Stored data
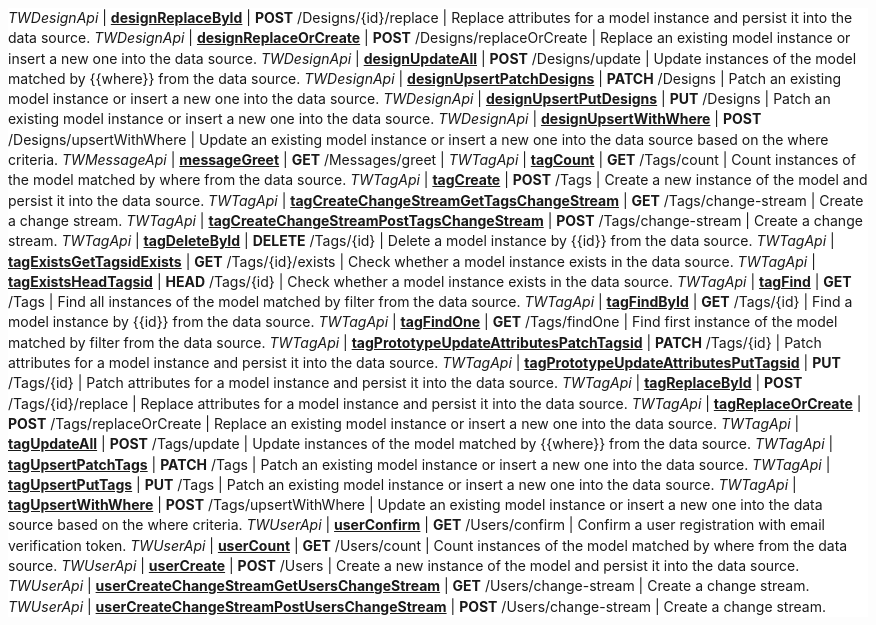 *TWDesignApi* | [**designReplaceById**](docs/TWDesignApi.md#designreplacebyid) | **POST** /Designs/{id}/replace | Replace attributes for a model instance and persist it into the data source.
*TWDesignApi* | [**designReplaceOrCreate**](docs/TWDesignApi.md#designreplaceorcreate) | **POST** /Designs/replaceOrCreate | Replace an existing model instance or insert a new one into the data source.
*TWDesignApi* | [**designUpdateAll**](docs/TWDesignApi.md#designupdateall) | **POST** /Designs/update | Update instances of the model matched by {{where}} from the data source.
*TWDesignApi* | [**designUpsertPatchDesigns**](docs/TWDesignApi.md#designupsertpatchdesigns) | **PATCH** /Designs | Patch an existing model instance or insert a new one into the data source.
*TWDesignApi* | [**designUpsertPutDesigns**](docs/TWDesignApi.md#designupsertputdesigns) | **PUT** /Designs | Patch an existing model instance or insert a new one into the data source.
*TWDesignApi* | [**designUpsertWithWhere**](docs/TWDesignApi.md#designupsertwithwhere) | **POST** /Designs/upsertWithWhere | Update an existing model instance or insert a new one into the data source based on the where criteria.
*TWMessageApi* | [**messageGreet**](docs/TWMessageApi.md#messagegreet) | **GET** /Messages/greet | 
*TWTagApi* | [**tagCount**](docs/TWTagApi.md#tagcount) | **GET** /Tags/count | Count instances of the model matched by where from the data source.
*TWTagApi* | [**tagCreate**](docs/TWTagApi.md#tagcreate) | **POST** /Tags | Create a new instance of the model and persist it into the data source.
*TWTagApi* | [**tagCreateChangeStreamGetTagsChangeStream**](docs/TWTagApi.md#tagcreatechangestreamgettagschangestream) | **GET** /Tags/change-stream | Create a change stream.
*TWTagApi* | [**tagCreateChangeStreamPostTagsChangeStream**](docs/TWTagApi.md#tagcreatechangestreamposttagschangestream) | **POST** /Tags/change-stream | Create a change stream.
*TWTagApi* | [**tagDeleteById**](docs/TWTagApi.md#tagdeletebyid) | **DELETE** /Tags/{id} | Delete a model instance by {{id}} from the data source.
*TWTagApi* | [**tagExistsGetTagsidExists**](docs/TWTagApi.md#tagexistsgettagsidexists) | **GET** /Tags/{id}/exists | Check whether a model instance exists in the data source.
*TWTagApi* | [**tagExistsHeadTagsid**](docs/TWTagApi.md#tagexistsheadtagsid) | **HEAD** /Tags/{id} | Check whether a model instance exists in the data source.
*TWTagApi* | [**tagFind**](docs/TWTagApi.md#tagfind) | **GET** /Tags | Find all instances of the model matched by filter from the data source.
*TWTagApi* | [**tagFindById**](docs/TWTagApi.md#tagfindbyid) | **GET** /Tags/{id} | Find a model instance by {{id}} from the data source.
*TWTagApi* | [**tagFindOne**](docs/TWTagApi.md#tagfindone) | **GET** /Tags/findOne | Find first instance of the model matched by filter from the data source.
*TWTagApi* | [**tagPrototypeUpdateAttributesPatchTagsid**](docs/TWTagApi.md#tagprototypeupdateattributespatchtagsid) | **PATCH** /Tags/{id} | Patch attributes for a model instance and persist it into the data source.
*TWTagApi* | [**tagPrototypeUpdateAttributesPutTagsid**](docs/TWTagApi.md#tagprototypeupdateattributesputtagsid) | **PUT** /Tags/{id} | Patch attributes for a model instance and persist it into the data source.
*TWTagApi* | [**tagReplaceById**](docs/TWTagApi.md#tagreplacebyid) | **POST** /Tags/{id}/replace | Replace attributes for a model instance and persist it into the data source.
*TWTagApi* | [**tagReplaceOrCreate**](docs/TWTagApi.md#tagreplaceorcreate) | **POST** /Tags/replaceOrCreate | Replace an existing model instance or insert a new one into the data source.
*TWTagApi* | [**tagUpdateAll**](docs/TWTagApi.md#tagupdateall) | **POST** /Tags/update | Update instances of the model matched by {{where}} from the data source.
*TWTagApi* | [**tagUpsertPatchTags**](docs/TWTagApi.md#tagupsertpatchtags) | **PATCH** /Tags | Patch an existing model instance or insert a new one into the data source.
*TWTagApi* | [**tagUpsertPutTags**](docs/TWTagApi.md#tagupsertputtags) | **PUT** /Tags | Patch an existing model instance or insert a new one into the data source.
*TWTagApi* | [**tagUpsertWithWhere**](docs/TWTagApi.md#tagupsertwithwhere) | **POST** /Tags/upsertWithWhere | Update an existing model instance or insert a new one into the data source based on the where criteria.
*TWUserApi* | [**userConfirm**](docs/TWUserApi.md#userconfirm) | **GET** /Users/confirm | Confirm a user registration with email verification token.
*TWUserApi* | [**userCount**](docs/TWUserApi.md#usercount) | **GET** /Users/count | Count instances of the model matched by where from the data source.
*TWUserApi* | [**userCreate**](docs/TWUserApi.md#usercreate) | **POST** /Users | Create a new instance of the model and persist it into the data source.
*TWUserApi* | [**userCreateChangeStreamGetUsersChangeStream**](docs/TWUserApi.md#usercreatechangestreamgetuserschangestream) | **GET** /Users/change-stream | Create a change stream.
*TWUserApi* | [**userCreateChangeStreamPostUsersChangeStream**](docs/TWUserApi.md#usercreatechangestreampostuserschangestream) | **POST** /Users/change-stream | Create a change stream.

» Assignment:
Could you repeat, exactly and with nothing added, the lines from the top of the entries above through the line that holds "[**messageGreet**](docs/TWMessageApi.md#messagegreet) | **GET**", leaving out any pictures?

» Answer box:
 *TWDesignApi* | [**designReplaceById**](docs/TWDesignApi.md#designreplacebyid) | **POST** /Designs/{id}/replace | Replace attributes for a model instance and persist it into the data source.
*TWDesignApi* | [**designReplaceOrCreate**](docs/TWDesignApi.md#designreplaceorcreate) | **POST** /Designs/replaceOrCreate | Replace an existing model instance or insert a new one into the data source.
*TWDesignApi* | [**designUpdateAll**](docs/TWDesignApi.md#designupdateall) | **POST** /Designs/update | Update instances of the model matched by {{where}} from the data source.
*TWDesignApi* | [**designUpsertPatchDesigns**](docs/TWDesignApi.md#designupsertpatchdesigns) | **PATCH** /Designs | Patch an existing model instance or insert a new one into the data source.
*TWDesignApi* | [**designUpsertPutDesigns**](docs/TWDesignApi.md#designupsertputdesigns) | **PUT** /Designs | Patch an existing model instance or insert a new one into the data source.
*TWDesignApi* | [**designUpsertWithWhere**](docs/TWDesignApi.md#designupsertwithwhere) | **POST** /Designs/upsertWithWhere | Update an existing model instance or insert a new one into the data source based on the where criteria.
*TWMessageApi* | [**messageGreet**](docs/TWMessageApi.md#messagegreet) | **GET** /Messages/greet | 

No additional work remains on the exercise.